Round The World and other travels

A frequent flyer's collection of trip diaries

This is: American Double 2014

Newport - Hyannis - Provincetown

Breakfast at the Mill Street Inn struck me as being a little on the rudimentary side for a Small Luxury Hotels of the World property. I consoled myself with the thought that it was all too easy to overeat on holiday, especially when in the USA, and the conclusion that this was therefore a good thing. (I'm not sure I succeeded in convincing myself, however.) I decided that I probably hadn't done justice to Newport's downtown area on my day of arrival and went for a stroll after breakfast to take a few more photos.

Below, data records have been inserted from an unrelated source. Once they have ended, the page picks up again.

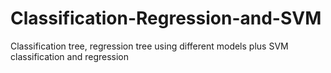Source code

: # Classification-Regression-and-SVM
Classification tree, regression tree using different models plus SVM classification and regression
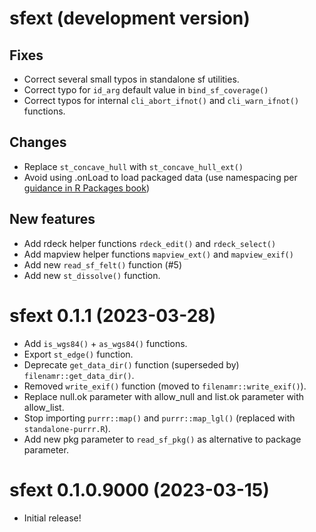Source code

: # sfext (development version)

## Fixes

* Correct several small typos in standalone sf utilities.
* Correct typo for `id_arg` default value in `bind_sf_coverage()`
* Correct typos for internal `cli_abort_ifnot()` and `cli_warn_ifnot()` functions.

## Changes

* Replace `st_concave_hull` with `st_concave_hull_ext()`
* Avoid using .onLoad to load packaged data (use namespacing per [guidance in R Packages book](https://r-pkgs.org/data.html#sec-data-data))

## New features

* Add rdeck helper functions `rdeck_edit()` and `rdeck_select()`
* Add mapview helper functions `mapview_ext()` and `mapview_exif()`
* Add new `read_sf_felt()` function (#5)
* Add new `st_dissolve()` function.

# sfext 0.1.1 (2023-03-28)

* Add `is_wgs84()` + `as_wgs84()` functions.
* Export `st_edge()` function.
* Deprecate `get_data_dir()` function (superseded by) `filenamr::get_data_dir()`.
* Removed `write_exif()` function (moved to `filenamr::write_exif()`).
* Replace null.ok parameter with allow_null and list.ok parameter with allow_list.
* Stop importing `purrr::map()` and `purrr::map_lgl()` (replaced with `standalone-purrr.R`).
* Add new pkg parameter to `read_sf_pkg()` as alternative to package parameter.

# sfext 0.1.0.9000 (2023-03-15)

* Initial release!
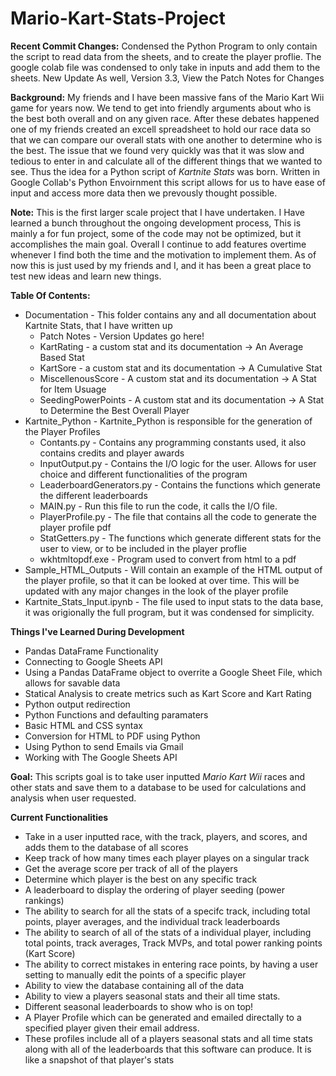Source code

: # Mario-Kart-Stats-Project

**Recent Commit Changes:** Condensed the Python Program to only contain the script to read data from the sheets, and to create the player proflie. The google colab file was condensed to only take in inputs and add them to the sheets. New Update As well, Version 3.3, View the Patch Notes for Changes

**Background:** My friends and I have been massive fans of the Mario Kart Wii game for years now. We tend to get into friendly arguments about who is the best both overall and on any given race. After these debates happened one of my friends created an excell spreadsheet to hold our race data so that we can compare our overall stats with one another to determine who is the best. The issue that we found very quickly was that it was slow and tedious to enter in and calculate all of the different things that we wanted to see. Thus the idea for a Python script of *Kartnite Stats* was born. Written in Google Collab's Python Envoirnment this script allows for us to have ease of input and access more data then we prevously thought possible. 

**Note:** This is the first larger scale project that I have undertaken. I Have learned a bunch throughout the ongoing development process, This is mainly a for fun project, some of the code may not be optimized, but it accomplishes the main goal. Overall I continue to add features overtime whenever I find both the time and the motivation to implement them. As of now this is just used by my friends and I, and it has been a great place to test new ideas and learn new things.

**Table Of Contents:**
  - Documentation - This folder contains any and all documentation about Kartnite Stats, that I have written up
    - Patch Notes - Version Updates go here!
    - KartRating - a custom stat and its documentation -> An Average Based Stat
    - KartSore - a custom stat and its documentation -> A Cumulative Stat
    - MiscellenousScore - A custom stat and its documentation -> A Stat for Item Usuage
    - SeedingPowerPoints - A custom stat and its documentation  -> A Stat to Determine the Best Overall Player
  - Kartnite_Python - Kartnite_Python is responsible for the generation of the Player Profiles
    - Contants.py - Contains any programming constants used, it also contains credits and player awards
    - InputOutput.py - Contains the I/O logic for the user. Allows for user choice and different functionalities of the program
    - LeaderboardGenerators.py - Contains the functions which generate the different leaderboards
    - MAIN.py - Run this file to run the code, it calls the I/O file.
    - PlayerProfile.py - The file that contains all the code to generate the player profile pdf
    - StatGetters.py - The functions which generate different stats for the user to view, or to be included in the player proflie
    - wkhtmltopdf.exe - Program used to convert from html to a pdf
  - Sample_HTML_Outputs - Will contain an example of the HTML output of the player profile, so that it can be looked at over time. This will be updated with any major changes in the look of the player profile
  - Kartnite_Stats_Input.ipynb - The file used to input stats to the data base, it was origionally the full program, but it was condensed for simplicity.



**Things I've Learned During Development**
* Pandas DataFrame Functionality
* Connecting to Google Sheets API
* Using a Pandas DataFrame object to overrite a Google Sheet File, which allows for savable data
* Statical Analysis to create metrics such as Kart Score and Kart Rating
* Python output redirection
* Python Functions and defaulting paramaters
* Basic HTML and CSS syntax
* Conversion for HTML to PDF using Python
* Using Python to send Emails via Gmail
* Working with The Google Sheets API

**Goal:** This scripts goal is to take user inputted *Mario Kart Wii* races and other stats and save them to a database to be used for calculations and analysis when user requested. 

**Current Functionalities**
*   Take in a user inputted race, with the track, players, and scores, and adds them to the database of all scores
*   Keep track of how many times each player playes on a singular track
* Get the average score per track of all of the players
* Determine which player is the best on any specific track
* A leaderboard to display the ordering of player seeding (power rankings)
* The ability to search for all the stats of a specifc track, including total points, player averages, and the individual track leaderboards
* The ability to search of all of the stats of a individual player, including total points, track averages, Track MVPs, and total power ranking points (Kart Score)
* The ability to correct mistakes in entering race points, by having a user setting to manually edit the points of a specific player
* Ability to view the database containing all of the data
* Ability to view a players seasonal stats and their all time stats. 
* Different seasonal leaderboards to show who is on top! 
* A Player Profile which can be generated and emailed directally to a specified player given their email address.
* These profiles include all of a players seasonal stats and all time stats along with all of the leaderboards that this software can produce. It is like a snapshot of that player's stats




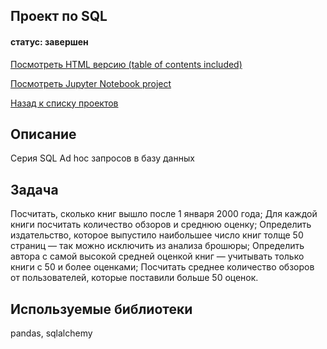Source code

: ## Проект по SQL
#### статус: завершен

[Посмотреть HTML версию (table of contents included)](https://ivanvashkovets.github.io/html_pages/sql.html)

[Посмотреть Jupyter Notebook project](https://github.com/IvanVashkovets/Portfolio/blob/main/Проект%20по%20SQL/sql.ipynb)

[Назад к списку проектов](https://github.com/IvanVashkovets/Portfolio/tree/main)

## Описание
Серия SQL Ad hoc запросов в базу данных

## Задача
Посчитать, сколько книг вышло после 1 января 2000 года;
Для каждой книги посчитать количество обзоров и среднюю оценку;
Определить издательство, которое выпустило наибольшее число книг толще 50 страниц — так можно исключить из анализа брошюры;
Определить автора с самой высокой средней оценкой книг — учитывать только книги с 50 и более оценками;
Посчитать среднее количество обзоров от пользователей, которые поставили больше 50 оценок.

## Используемые библиотеки
pandas, sqlalchemy

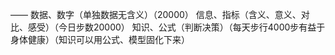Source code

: ——
数据、数字（单独数据无含义）（20000）
信息、指标（含义、意义、对比、感受）（今日步数20000）
知识、公式（判断决策）（每天步行4000步有益于身体健康）（知识可以用公式、模型固化下来）

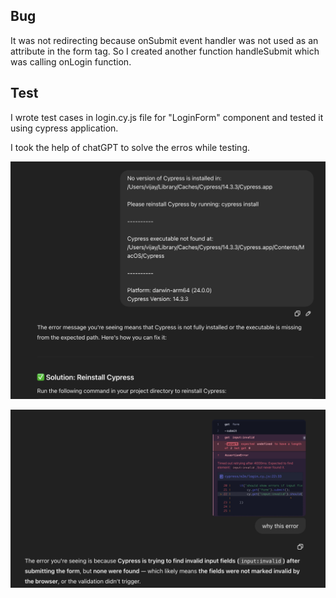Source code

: ## Bug
It was not redirecting because onSubmit event handler was not used as an attribute in the form tag. So I created another function handleSubmit which was calling onLogin function.

## Test
I wrote test cases in login.cy.js file for "LoginForm" component and tested it using cypress application.

I took the help of chatGPT to solve the erros while testing.


![Cypress Error](assets/images/cypress-installation.png)


![Error in Cypress](assets/images/error-in-testing.png)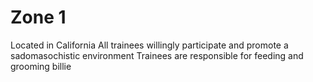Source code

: # Zone 1
Located in California
All trainees willingly participate and promote a sadomasochistic environment
Trainees are responsible for feeding and grooming billie

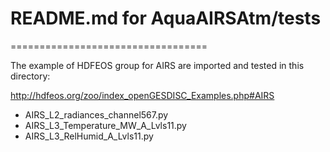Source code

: # README.md for AquaAIRSAtm/tests
==================================

The example of HDFEOS group for AIRS are imported and tested
in this directory:


http://hdfeos.org/zoo/index_openGESDISC_Examples.php#AIRS

- AIRS_L2_radiances_channel567.py
- AIRS_L3_Temperature_MW_A_Lvls11.py
- AIRS_L3_RelHumid_A_Lvls11.py	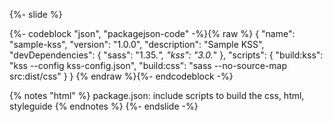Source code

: {%- slide %}

{%- codeblock "json", "packagejson-code" -%}{% raw %}
{
  "name": "sample-kss",
  "version": "1.0.0",
  "description": "Sample KSS",
  "devDependencies": {
    "sass": "1.35.*",
    "kss": "3.0.*"
  },
  "scripts": {
    "build:kss": "kss --config kss-config.json",
    "build:css": "sass --no-source-map src:dist/css"
  }
}
{% endraw %}{%- endcodeblock -%}

{% notes "html" %}
package.json: include scripts to build the css, html, styleguide
{% endnotes %}
{%- endslide -%}
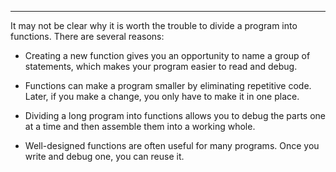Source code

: --------------

It may not be clear why it is worth the trouble to divide a program into functions. There are several reasons:

-   Creating a new function gives you an opportunity to name a group of statements, which makes your program easier to read and debug.

-   Functions can make a program smaller by eliminating repetitive code. Later, if you make a change, you only have to make it in one place.

-   Dividing a long program into functions allows you to debug the parts one at a time and then assemble them into a working whole.

-   Well-designed functions are often useful for many programs. Once you write and debug one, you can reuse it.

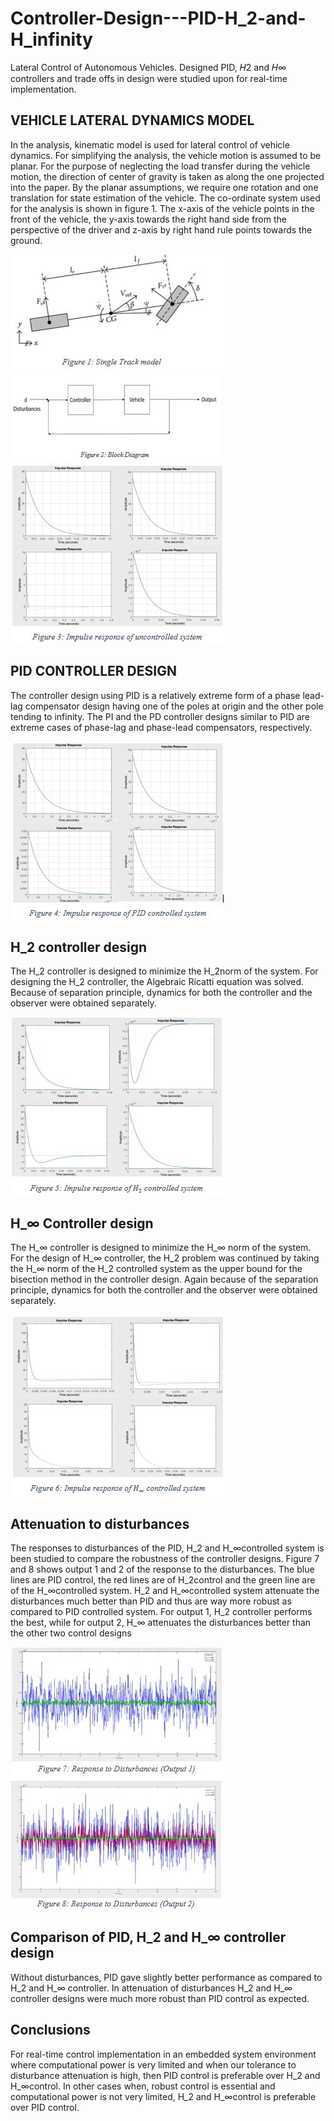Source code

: # Controller-Design---PID-H_2-and-H_infinity
Lateral Control of Autonomous Vehicles. Designed PID, 𝐻2 and 𝐻∞ controllers and trade offs in design were studied upon for real-time implementation.

## VEHICLE LATERAL DYNAMICS MODEL
In the analysis, kinematic model is used for lateral control of vehicle dynamics. For simplifying the analysis, the vehicle motion is assumed to be planar. For the purpose of neglecting the load transfer during the vehicle motion, the direction of center of gravity is taken as along the one projected into the paper. By the planar assumptions, we require one rotation and one translation for state estimation of the vehicle. The co-ordinate system used for the analysis is shown in figure 1. The x-axis of the vehicle points in the front of the vehicle, the y-axis towards the right hand side from the perspective of the driver and z-axis by right hand rule points towards the ground.

![](fig1.JPG)
![](fig2.JPG)
![](fig3.JPG)

## PID CONTROLLER DESIGN
The controller design using PID is a relatively extreme form of a phase lead-lag compensator design having one of the poles at origin and the other pole tending to infinity. The PI and the PD controller designs similar to PID are extreme cases of phase-lag and phase-lead compensators, respectively.

![](fig4.JPG)

## H_2 controller design
The H_2 controller is designed to minimize the H_2norm of the system.  For designing the H_2 controller, the Algebraic Ricatti equation was solved. Because of separation principle, dynamics for both the controller and the observer were obtained separately. 

![](fig5.JPG)

## H_∞ Controller design
The H_∞ controller is designed to minimize the H_∞  norm of the system. For the design of H_∞ controller, the H_2 problem was continued by taking the H_∞ norm of the H_2 controlled system as the upper bound for the bisection method in the controller design. Again because of the separation principle, dynamics for both the controller and the observer were obtained separately.

![](fig6.JPG)

## Attenuation to disturbances
The responses to disturbances of the PID, H_2 and H_∞controlled system is been studied to compare the robustness of the controller designs. Figure 7 and 8 shows output 1 and 2 of the response to the disturbances. The blue lines are PID control, the red lines are of H_2control and the green line are of the H_∞controlled system. H_2 and H_∞controlled system attenuate the disturbances much better than PID and thus are way more robust as compared to PID controlled system. For output 1, H_2 controller performs the best, while for output 2, H_∞ attenuates the disturbances better than the other two control designs

![](fig7.JPG)
![](fig8.JPG)

## Comparison of PID,  H_2 and H_∞ controller design
Without disturbances, PID gave slightly better performance as compared to H_2 and H_∞ controller. In attenuation of disturbances H_2 and H_∞ controller designs were much more robust than PID control as expected. 

## Conclusions 
For real-time control implementation in an embedded system environment where computational power is very limited and when our tolerance to disturbance attenuation is high, then PID control is preferable over H_2 and H_∞control. In other cases when, robust control is essential and computational power is not very limited, H_2 and H_∞control is preferable over PID control.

ABOVE: Some morning views of downtown Newport

After checking out at around 10am, I moved the car the short distance to Newport's International Tennis Hall of Fame and Museum - not the world's snappiest title, it has to be said! I had an enjoyable look around, both indoors and out, and wished that time was available for a more leisurely approach.

ABOVE: I made an all too brief mid-morning visit to the International Tennis Hall of Fame

Next, I took another very short drive for the purpose of resuming my tour of historic Newport mansions, with a visit to The Elms. This house, based on the Château d'Asnières-sur-Seine near Paris, was constructed in 1901 for coal magnate Edward Julius Berwind. It features particularly fine grounds and gardens. The tour here was self-guided and I was able to upgrade the previous day's ticket at minimal cost to cover entry. The house's recent history was similar to that of the other two properties visited: The Elms was acquired for preservation in 1962 and declared a US historical landmark in 1996.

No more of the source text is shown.